I am glad I have my lgd. Today the funny boy was trying to help move a cow, trying to help the border collies . He was actually barking at it and got kicked. Who knows why. I guess he isn't quite the livestock cattle herding dog.


----------



## beccachow (Nov 8, 2008)

This is sadder and sadder.


----------



## Goatress (Feb 4, 2011)

Hells' bells thats no dog its either a coy-dog or big coyote. I am rather shocked at the inaction of the people overall - over 100 head of dead stock and no one is shooting or trapping by now?


----------



## ginnie5 (Jul 15, 2003)

so does no one out there have lgd's? No rifles? If something was out there bothering the chickens Tucker would be on it in a skinny minute! Don't mess with his chickens or his children. And especially don't mess with his mama! Friend was over the other day, one who has watched Tucker when we have been gone, who is over here a lot of weekends, Tucker knows him, but he hugged me the other weekend as he was leaving and it took about 2 seconds for Tucker to be there standing up against me guarding me. It was kinda funny. Around here there would be hunting squads out to shoot these dogs.


----------



## mekasmom (Jan 19, 2010)

If there are a pack of 4-6 of those coyotes/coy dogs one LGD could probably keep them away, but it would take more than one to kill them off. I don't understand why people aren't sitting out at night to take them out? Perhaps the area is bunny hugger central or something? They took down a 350lb animal. A kid, teen, or even a human wouldn't be an issue for them to kill. They do need to be destroyed.


----------



## Laurie J (Mar 9, 2005)

Seems to me that they should be able to get them too. This is actually in the area that my parents live in northeast Washington. A very large farming area, and no they are definitely not bunny huggers there! A bunch of hicks maybe, and definitely down-home farmers! I do know that the attacks have been miles apart and really random, so it's probably hard to know when/where the next attack will be. There is also timberland around, so they are probably hiding out during the day. Glad my parents don't have any livestock!


----------



## Goatress (Feb 4, 2011)

mekasmom said:


> If there are a pack of 4-6 of those coyotes/coy dogs one LGD could probably keep them away, but it would take more than one to kill them off. I don't understand why people aren't sitting out at night to take them out? Perhaps the area is bunny hugger central or something? They took down a 350lb animal. A kid, teen, or even a human wouldn't be an issue for them to kill. They do need to be destroyed.

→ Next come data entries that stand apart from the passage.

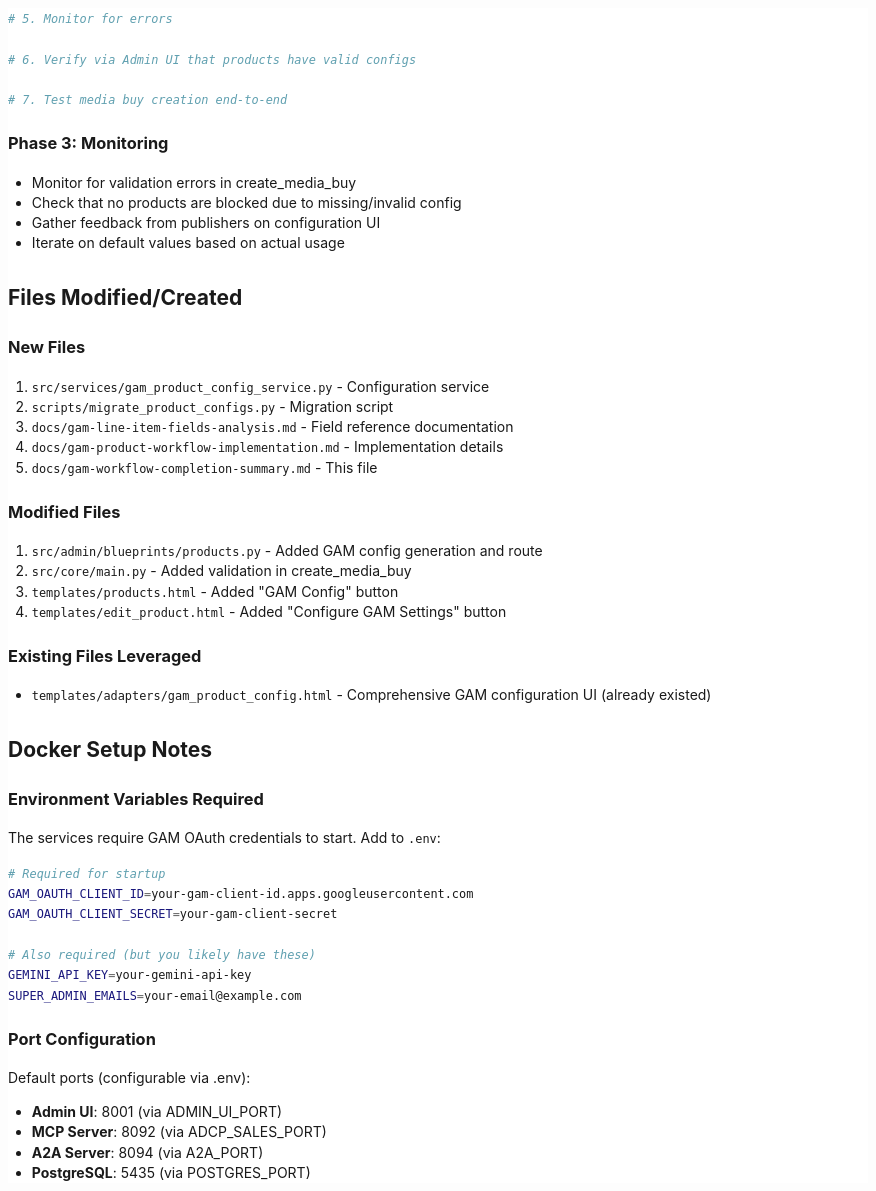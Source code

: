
 ```bash
# 5. Monitor for errors

# 6. Verify via Admin UI that products have valid configs

# 7. Test media buy creation end-to-end
```

### Phase 3: Monitoring
- Monitor for validation errors in create_media_buy
- Check that no products are blocked due to missing/invalid config
- Gather feedback from publishers on configuration UI
- Iterate on default values based on actual usage

## Files Modified/Created

### New Files
1. `src/services/gam_product_config_service.py` - Configuration service
2. `scripts/migrate_product_configs.py` - Migration script
3. `docs/gam-line-item-fields-analysis.md` - Field reference documentation
4. `docs/gam-product-workflow-implementation.md` - Implementation details
5. `docs/gam-workflow-completion-summary.md` - This file

### Modified Files
1. `src/admin/blueprints/products.py` - Added GAM config generation and route
2. `src/core/main.py` - Added validation in create_media_buy
3. `templates/products.html` - Added "GAM Config" button
4. `templates/edit_product.html` - Added "Configure GAM Settings" button

### Existing Files Leveraged
- `templates/adapters/gam_product_config.html` - Comprehensive GAM configuration UI (already existed)

## Docker Setup Notes

### Environment Variables Required
The services require GAM OAuth credentials to start. Add to `.env`:

```bash
# Required for startup
GAM_OAUTH_CLIENT_ID=your-gam-client-id.apps.googleusercontent.com
GAM_OAUTH_CLIENT_SECRET=your-gam-client-secret

# Also required (but you likely have these)
GEMINI_API_KEY=your-gemini-api-key
SUPER_ADMIN_EMAILS=your-email@example.com
```

### Port Configuration
Default ports (configurable via .env):
- **Admin UI**: 8001 (via ADMIN_UI_PORT)
- **MCP Server**: 8092 (via ADCP_SALES_PORT)
- **A2A Server**: 8094 (via A2A_PORT)
- **PostgreSQL**: 5435 (via POSTGRES_PORT)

"Bunny hugger central" I was thinking the same thing....
"It can't happen in MY backyard!" mentality.....anyhow, no excuse for them or the sheriff not shooting them...


----------



## CarolT (Mar 12, 2009)

Looked more wolf than coyote to me. No expert, but have to wonder if someone's hybrid (or even some of the stocked wolves) is in that picture?


----------



## Ross (May 9, 2002)

Yup the only thing that is going to work 100% is hunting and trapping them out of existance.


----------



## Laurie J (Mar 9, 2005)

I totally agree that hunting and trapping are the way to eliminate these animals. However, the liberal majority in the Seattle area of our state passed a trapping ban into law a few years ago, and the only way to trap is with a live trap (to be released somewhere else!) It is even illegal to trap MOLES in our ridiculous state, as well as to even OWN a mole trap! These same crazy liberals who haven't got a clue have got wolves being introduced back into our state, and they are PROTECTED! In this same area as the dog attacks, my husband has seen wolves while hunting. Not hybrids.....real wolves. 

Hunting is the only legal way to take care of them here, and like I said, they are making random, nighttime attacks in a very large area, and they have only been spotted with motion-sensor cameras. 

By the time they migrate 350 miles to our side of the state, I wonder if our two Great Pyrenees will be able to keep our sheep herd from being wiped out! It's crazy!!!


----------



## laughingllama75 (Jul 15, 2011)

the one good cure.......SSS.


----------



## JasoninMN (Feb 24, 2006)

the dogs were shot weeks ago.


----------



## bee (May 12, 2002)

Jason, do you have a link for that report?? The dogs(pits) that killed a flock of sheep were shot but I have heard nothing in regards to this pack..that may or may not have pet dogs in it. Thanks, I certainly hope you are right!


----------



## RedDirt Cowgirl (Sep 21, 2010)

Here's the last story I could pick up from the local newspaper - it makes more sense to me the pack could have included a dog/wolf hybrid (not the fabulous coy-dog) - they're sold all over the place to ignorant yahoos. If you've ever had huskies, you can appreciate how these can just "get loose" - never mind being abandoned. But your ordinary German Shepherds could fit the bill too.
http://colvillestevenscounty.kxly.com/news/crime/bloody-rampage-ends-after-dog-pack-killed/48831


----------



## Faithful (Jul 15, 2011)

BE CAREFUL if they are wild dogs ,they are not scared of people . sounds like you need help we have anatolian shepherds pups, adults that can help , Ican give you a good price.www.livestockguardianangels.com


----------



## JasoninMN (Feb 24, 2006)

> Jason, do you have a link for that report?? The dogs(pits) that killed a flock of sheep were shot but I have heard nothing in regards to this pack..that may or may not have pet dogs in it. Thanks, I certainly hope you are right!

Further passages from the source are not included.